I like to think that language serves me <grin>
 
> > 1.  	Why re-invent the wheel in yum for a key import task which 
> > rpm already does?
> 
> I think the general idea I've had is to discourage people from using rpm
> so they never learn of evil commands like --nodeps and --force

Good issue, but the solution you seek is not here in yum.  
There is an infinite supply of indifference to sage advice,
and ignorance to boot.
 
> So if they do a lot of functions through yum then they stop thinking
> about it through other interfaces.

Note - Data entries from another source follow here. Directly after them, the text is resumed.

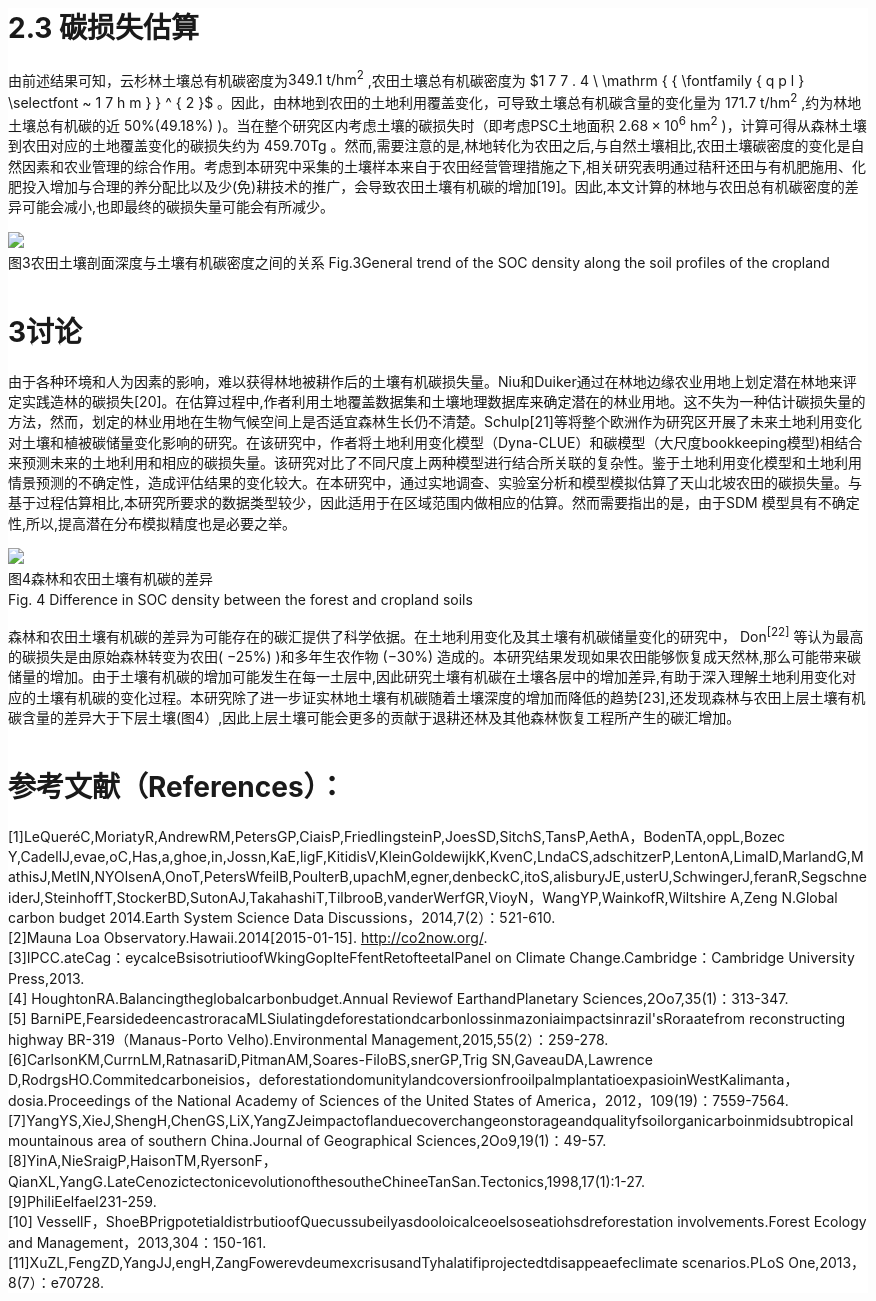 # 2.3 碳损失估算

由前述结果可知，云杉林土壤总有机碳密度为$3 4 9 . 1 \ \mathrm { t / h m } ^ { 2 }$ ,农田土壤总有机碳密度为 $1 7 7 . 4 \ \mathrm { { \fontfamily { q p l } \selectfont ~ 1 7 h m } } ^ { 2 }$ 。因此，由林地到农田的土地利用覆盖变化，可导致土壤总有机碳含量的变化量为 $1 7 1 . 7 ~ \mathrm { t / h m } ^ { 2 }$ ,约为林地土壤总有机碳的近 $5 0 \% ( 4 9 . 1 8 \% )$ )。当在整个研究区内考虑土壤的碳损失时（即考虑PSC土地面积 $2 . 6 8 \times 1 0 ^ { 6 } \ \mathrm { h m } ^ { 2 }$ )，计算可得从森林土壤到农田对应的土地覆盖变化的碳损失约为 $4 5 9 . 7 0 \mathrm { T g }$ 。然而,需要注意的是,林地转化为农田之后,与自然土壤相比,农田土壤碳密度的变化是自然因素和农业管理的综合作用。考虑到本研究中采集的土壤样本来自于农田经营管理措施之下,相关研究表明通过秸秆还田与有机肥施用、化肥投入增加与合理的养分配比以及少(免)耕技术的推广，会导致农田土壤有机碳的增加[19]。因此,本文计算的林地与农田总有机碳密度的差异可能会减小,也即最终的碳损失量可能会有所减少。

![](images/6be7236256a9b2d8a77732e0dcec967ada929d00a9ce40d28f69829347e27d82.jpg)  
图3农田土壤剖面深度与土壤有机碳密度之间的关系 Fig.3General trend of the SOC density along the soil profiles of the cropland

# 3讨论

由于各种环境和人为因素的影响，难以获得林地被耕作后的土壤有机碳损失量。Niu和Duiker通过在林地边缘农业用地上划定潜在林地来评定实践造林的碳损失[20]。在估算过程中,作者利用土地覆盖数据集和土壤地理数据库来确定潜在的林业用地。这不失为一种估计碳损失量的方法，然而，划定的林业用地在生物气候空间上是否适宜森林生长仍不清楚。Schulp[21]等将整个欧洲作为研究区开展了未来土地利用变化对土壤和植被碳储量变化影响的研究。在该研究中，作者将土地利用变化模型（Dyna-CLUE）和碳模型（大尺度bookkeeping模型)相结合来预测未来的土地利用和相应的碳损失量。该研究对比了不同尺度上两种模型进行结合所关联的复杂性。鉴于土地利用变化模型和土地利用情景预测的不确定性，造成评估结果的变化较大。在本研究中，通过实地调查、实验室分析和模型模拟估算了天山北坡农田的碳损失量。与基于过程估算相比,本研究所要求的数据类型较少，因此适用于在区域范围内做相应的估算。然而需要指出的是，由于SDM 模型具有不确定性,所以,提高潜在分布模拟精度也是必要之举。

![](images/1712090ea29c0fea08365878408e998053f25f9080675396a2631f98fa13e45d.jpg)  
图4森林和农田土壤有机碳的差异  
Fig. 4 Difference in SOC density between the forest and cropland soils

森林和农田土壤有机碳的差异为可能存在的碳汇提供了科学依据。在土地利用变化及其土壤有机碳储量变化的研究中， $\mathrm { D o n } ^ { [ 2 2 ] }$ 等认为最高的碳损失是由原始森林转变为农田( $- 2 5 \% )$ )和多年生农作物 $( - 3 0 \% )$ 造成的。本研究结果发现如果农田能够恢复成天然林,那么可能带来碳储量的增加。由于土壤有机碳的增加可能发生在每一土层中,因此研究土壤有机碳在土壤各层中的增加差异,有助于深入理解土地利用变化对应的土壤有机碳的变化过程。本研究除了进一步证实林地土壤有机碳随着土壤深度的增加而降低的趋势[23],还发现森林与农田上层土壤有机碳含量的差异大于下层土壤(图4）,因此上层土壤可能会更多的贡献于退耕还林及其他森林恢复工程所产生的碳汇增加。

# 参考文献（References）：

[1]LeQueréC,MoriatyR,AndrewRM,PetersGP,CiaisP,FriedlingsteinP,JoesSD,SitchS,TansP,AethA，BodenTA,oppL,Bozec Y,CadellJ,evae,oC,Has,a,ghoe,in,Jossn,KaE,ligF,KitidisV,KleinGoldewijkK,KvenC,LndaCS,adschitzerP,LentonA,LimaID,MarlandG,MathisJ,MetlN,NYOlsenA,OnoT,PetersWfeilB,PoulterB,upachM,egner,denbeckC,itoS,alisburyJE,usterU,SchwingerJ,feranR,SegschneiderJ,SteinhoffT,StockerBD,SutonAJ,TakahashiT,TilbrooB,vanderWerfGR,VioyN，WangYP,WainkofR,Wiltshire A,Zeng N.Global carbon budget 2014.Earth System Science Data Discussions，2014,7(2）：521-610.  
[2]Mauna Loa Observatory.Hawaii.2014[2015-01-15]. http://co2now.org/.  
[3]IPCC.ateCag：eycalceBsisotriutioofWkingGopIteFfentRetofteetalPanel on Climate Change.Cambridge：Cambridge University Press,2013.  
[4] HoughtonRA.Balancingtheglobalcarbonbudget.Annual Reviewof EarthandPlanetary Sciences,2Oo7,35(1)：313-347.  
[5] BarniPE,FearsidedeencastroracaMLSiulatingdeforestationdcarbonlossinmazoniaimpactsinrazil'sRoraatefrom reconstructing highway BR-319（Manaus-Porto Velho).Environmental Management,2015,55(2）：259-278.  
[6]CarlsonKM,CurrnLM,RatnasariD,PitmanAM,Soares-FiloBS,snerGP,Trig SN,GaveauDA,Lawrence D,RodrgsHO.Commitedcarboneisios，deforestationdomunitylandcoversionfrooilpalmplantatioexpasioinWestKalimanta，dosia.Proceedings of the National Academy of Sciences of the United States of America，2012，109(19)：7559-7564.  
[7]YangYS,XieJ,ShengH,ChenGS,LiX,YangZJeimpactoflanduecoverchangeonstorageandqualityfsoilorganicarboinmidsubtropical mountainous area of southern China.Journal of Geographical Sciences,2Oo9,19(1)：49-57.  
[8]YinA,NieSraigP,HaisonTM,RyersonF，QianXL,YangG.LateCenozictectonicevolutionofthesoutheChineeTanSan.Tectonics,1998,17(1):1-27.  
[9]PhiliEelfael231-259.  
[10] VessellF，ShoeBPrigpotetialdistrbutioofQuecussubeilyasdooloicalceoelsoseatiohsdreforestation involvements.Forest Ecology and Management，2013,304：150-161.  
[11]XuZL,FengZD,YangJJ,engH,ZangFowerevdeumexcrisusandTyhalatifiprojectedtdisappeaefeclimate scenarios.PLoS One,2013，8(7）：e70728.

It's sorta like how no one uses dpkg
> for installations.

ummm ... There is another way than dpkg?  <grin> 

> now all I need to find out is if I can specify only certain pubkeys to
> be used during checking.
> 
> That'd be terribly handy.

I don't see the handiness of key scope restriction -- Why do 
you think so?  It sounds like another 'complexification' with 
no clear mandate.

The discussion on key revocation is warming up over on the
fedora-devel list as well, where I have been pushing yum.  
There is the 'paranoid' group, of which I am a member, and the 
'we'll solve that later' group. 

RPM has no clear mechanism for key revocation post-processing
-- assume a key is revoked; there is no mechanism for periodic
recheck by RPM that a signed package is still signed by a
trusted key; even if there was, there is not, and simply
cannot be a 'complete' "roll-back" mechanism to revert out
arbitrary content.  People who think complete roll-backs are
or will _ever_ be always possible have not thought it through.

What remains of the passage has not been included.